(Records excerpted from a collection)
====
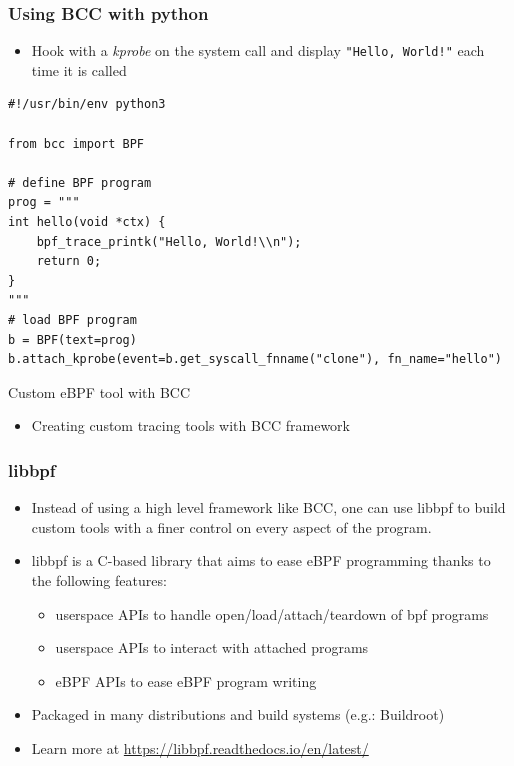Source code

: \begin{frame}[fragile]
  \frametitle{Using BCC with python}
  \begin{itemize}
    \item Hook with a {\em kprobe} on the  system call and display \verb+"Hello, World!"+ each
          time it is called
  \end{itemize}
  \begin{block}{}
    \begin{verbatim}
#!/usr/bin/env python3

from bcc import BPF

# define BPF program
prog = """
int hello(void *ctx) {
    bpf_trace_printk("Hello, World!\\n");
    return 0;
}
"""
# load BPF program
b = BPF(text=prog)
b.attach_kprobe(event=b.get_syscall_fnname("clone"), fn_name="hello")
    \end{verbatim}
  \end{block}
\end{frame}

\setuplabframe
{Custom eBPF tool with BCC}
{
	\begin{itemize}
		\item Creating custom tracing tools with BCC framework
	\end{itemize}
}


\begin{frame}[fragile]
  \frametitle{libbpf}
  \begin{itemize}
    \item Instead of using a high level framework like BCC, one can use libbpf to
    build custom tools with a finer control on every aspect of the program.
    \item libbpf is a C-based library that aims to ease eBPF programming thanks
    to the following features:
    \begin{itemize}
      \item userspace APIs to handle open/load/attach/teardown of bpf programs
      \item userspace APIs to interact with attached programs
      \item eBPF APIs to ease eBPF program writing
    \end{itemize}
    \item Packaged in many distributions and build systems (e.g.: Buildroot)
    \item Learn more at \url{https://libbpf.readthedocs.io/en/latest/}
  \end{itemize}
\end{frame}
====
▶ _Task objective_:
From the data, pick out every line that includes "userspace".

▶ _Problem solution_:
      \item userspace APIs to handle open/load/attach/teardown of bpf programs
      \item userspace APIs to interact with attached programs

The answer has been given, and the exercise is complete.